By Md. Atikur Rahman Atik, from Rajshahi
BARCIK organized a two-day training workshop on Agroecology, Food Sovereignty, and Climate Justice recently in Rajshahi. Farmers, women farmers, youth representatives, community organizers, and agroecology practitioners from across the Rajshahi region participated in the training.

The training covered agroecological farming, environmentally friendly agricultural practices, safe food production, climate adaptation, food sovereignty, and agricultural biodiversity conservation. Participants also received practical demonstrations on producing and using botanical biopesticides, vermicompost preparation, indigenous seed conservation techniques, distinguishing local and hybrid seeds, reducing plastic use, and developing safe agricultural markets.
Discussions also highlighted BARCIK’s Shotobari Initiative and Agroecology Learning Centres as community-based platforms for knowledge sharing and expanding agroecological practices. Special emphasis was placed on engaging young people in the agroecology movement.

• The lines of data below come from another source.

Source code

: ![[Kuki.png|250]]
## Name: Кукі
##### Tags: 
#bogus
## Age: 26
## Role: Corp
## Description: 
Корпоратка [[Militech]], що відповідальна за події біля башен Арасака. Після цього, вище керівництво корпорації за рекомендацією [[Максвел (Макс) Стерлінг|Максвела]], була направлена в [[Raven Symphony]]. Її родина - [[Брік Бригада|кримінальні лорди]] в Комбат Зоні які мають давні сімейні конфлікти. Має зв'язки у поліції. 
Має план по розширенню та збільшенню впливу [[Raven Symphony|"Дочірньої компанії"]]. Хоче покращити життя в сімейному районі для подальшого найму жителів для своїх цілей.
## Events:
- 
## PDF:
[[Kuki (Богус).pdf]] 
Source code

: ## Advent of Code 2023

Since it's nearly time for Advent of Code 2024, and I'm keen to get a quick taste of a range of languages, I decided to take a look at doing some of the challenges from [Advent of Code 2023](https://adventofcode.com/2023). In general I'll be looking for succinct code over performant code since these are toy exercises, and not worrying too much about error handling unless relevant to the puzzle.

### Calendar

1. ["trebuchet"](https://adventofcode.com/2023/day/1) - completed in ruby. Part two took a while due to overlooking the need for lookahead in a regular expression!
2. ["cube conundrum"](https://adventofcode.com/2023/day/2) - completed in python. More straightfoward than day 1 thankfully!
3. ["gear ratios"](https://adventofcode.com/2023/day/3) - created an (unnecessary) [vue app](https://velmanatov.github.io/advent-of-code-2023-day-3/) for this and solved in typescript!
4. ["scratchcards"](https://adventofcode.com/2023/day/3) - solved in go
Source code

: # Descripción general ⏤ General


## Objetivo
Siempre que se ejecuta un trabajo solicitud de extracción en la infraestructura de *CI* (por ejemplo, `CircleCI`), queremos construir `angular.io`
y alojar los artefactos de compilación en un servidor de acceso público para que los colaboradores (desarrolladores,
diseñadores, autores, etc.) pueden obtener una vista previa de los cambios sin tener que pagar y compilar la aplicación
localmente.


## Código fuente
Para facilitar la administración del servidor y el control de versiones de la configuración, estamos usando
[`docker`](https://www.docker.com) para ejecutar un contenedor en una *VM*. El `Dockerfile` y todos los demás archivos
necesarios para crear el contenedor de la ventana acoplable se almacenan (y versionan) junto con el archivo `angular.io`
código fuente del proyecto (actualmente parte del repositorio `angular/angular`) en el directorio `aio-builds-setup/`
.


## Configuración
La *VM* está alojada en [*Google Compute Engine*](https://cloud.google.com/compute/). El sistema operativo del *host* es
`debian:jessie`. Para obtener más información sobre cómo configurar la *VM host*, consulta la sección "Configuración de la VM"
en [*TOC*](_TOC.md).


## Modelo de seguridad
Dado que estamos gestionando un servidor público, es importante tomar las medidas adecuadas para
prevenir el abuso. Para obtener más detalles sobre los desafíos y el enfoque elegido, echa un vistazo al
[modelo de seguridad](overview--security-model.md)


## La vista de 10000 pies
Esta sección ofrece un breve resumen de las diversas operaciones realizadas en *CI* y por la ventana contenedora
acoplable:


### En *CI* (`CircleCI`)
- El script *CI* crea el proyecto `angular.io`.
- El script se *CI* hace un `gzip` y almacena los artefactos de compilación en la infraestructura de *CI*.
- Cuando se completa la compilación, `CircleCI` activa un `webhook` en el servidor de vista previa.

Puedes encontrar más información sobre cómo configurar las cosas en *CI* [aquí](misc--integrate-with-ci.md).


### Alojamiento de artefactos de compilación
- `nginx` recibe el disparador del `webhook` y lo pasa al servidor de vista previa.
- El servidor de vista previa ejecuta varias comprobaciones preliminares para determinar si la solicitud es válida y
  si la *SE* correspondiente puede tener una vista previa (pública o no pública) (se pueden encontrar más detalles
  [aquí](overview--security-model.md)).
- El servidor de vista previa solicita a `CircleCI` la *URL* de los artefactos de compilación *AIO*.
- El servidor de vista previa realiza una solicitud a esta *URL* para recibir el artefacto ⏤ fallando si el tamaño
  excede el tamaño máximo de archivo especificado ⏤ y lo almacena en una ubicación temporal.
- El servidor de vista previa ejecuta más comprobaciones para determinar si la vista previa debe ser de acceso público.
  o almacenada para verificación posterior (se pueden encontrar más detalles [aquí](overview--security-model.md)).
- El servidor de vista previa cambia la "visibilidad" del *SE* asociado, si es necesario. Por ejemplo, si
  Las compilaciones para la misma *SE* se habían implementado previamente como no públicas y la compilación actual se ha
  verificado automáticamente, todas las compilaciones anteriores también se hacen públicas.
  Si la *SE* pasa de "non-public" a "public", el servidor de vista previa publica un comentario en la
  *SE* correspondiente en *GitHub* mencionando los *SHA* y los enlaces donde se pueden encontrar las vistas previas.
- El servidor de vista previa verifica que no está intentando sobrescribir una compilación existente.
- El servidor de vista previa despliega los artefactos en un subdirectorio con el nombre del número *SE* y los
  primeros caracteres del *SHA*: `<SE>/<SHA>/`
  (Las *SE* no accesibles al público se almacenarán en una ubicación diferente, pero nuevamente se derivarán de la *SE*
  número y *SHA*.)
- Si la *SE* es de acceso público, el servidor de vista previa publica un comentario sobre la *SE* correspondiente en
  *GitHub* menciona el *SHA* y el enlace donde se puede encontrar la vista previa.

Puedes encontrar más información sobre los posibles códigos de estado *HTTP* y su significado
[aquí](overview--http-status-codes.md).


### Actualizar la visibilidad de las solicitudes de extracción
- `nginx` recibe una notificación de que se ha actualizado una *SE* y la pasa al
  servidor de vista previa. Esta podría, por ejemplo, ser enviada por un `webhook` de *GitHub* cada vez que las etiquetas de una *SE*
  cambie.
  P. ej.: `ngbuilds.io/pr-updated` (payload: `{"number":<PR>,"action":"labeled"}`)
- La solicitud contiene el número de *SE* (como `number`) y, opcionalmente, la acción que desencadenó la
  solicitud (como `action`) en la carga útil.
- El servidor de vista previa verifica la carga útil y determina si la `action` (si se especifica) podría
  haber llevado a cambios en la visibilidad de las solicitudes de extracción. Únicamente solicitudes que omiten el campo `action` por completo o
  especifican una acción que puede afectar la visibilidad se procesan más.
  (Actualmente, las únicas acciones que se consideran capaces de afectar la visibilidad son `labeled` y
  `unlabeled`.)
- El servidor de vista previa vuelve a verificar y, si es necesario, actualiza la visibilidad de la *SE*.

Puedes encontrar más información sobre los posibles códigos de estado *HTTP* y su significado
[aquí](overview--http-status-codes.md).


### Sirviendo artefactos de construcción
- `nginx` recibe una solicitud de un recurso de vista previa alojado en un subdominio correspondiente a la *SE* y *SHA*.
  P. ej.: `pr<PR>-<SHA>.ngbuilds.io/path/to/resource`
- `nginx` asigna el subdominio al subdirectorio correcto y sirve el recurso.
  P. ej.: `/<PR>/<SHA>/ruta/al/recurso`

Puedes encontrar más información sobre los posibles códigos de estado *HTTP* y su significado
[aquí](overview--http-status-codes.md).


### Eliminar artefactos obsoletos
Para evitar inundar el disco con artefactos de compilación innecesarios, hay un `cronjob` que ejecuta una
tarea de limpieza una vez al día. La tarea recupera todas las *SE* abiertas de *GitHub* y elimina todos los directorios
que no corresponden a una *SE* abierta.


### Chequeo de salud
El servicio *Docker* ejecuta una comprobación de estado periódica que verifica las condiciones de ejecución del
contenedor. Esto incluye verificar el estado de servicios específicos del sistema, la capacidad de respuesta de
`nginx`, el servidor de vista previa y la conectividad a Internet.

One of the workshop’s key sessions featured a group exercise titled “Food Diversity: Then and Now,” where participants compared rural food habits from two decades ago with present-day consumption patterns. They observed that traditional diets once rich in indigenous rice, vegetables, pulses, fish, fruits, and seasonal foods have been replaced increasingly by market-dependent and processed foods, posing threats to nutrition, biodiversity, and local food culture.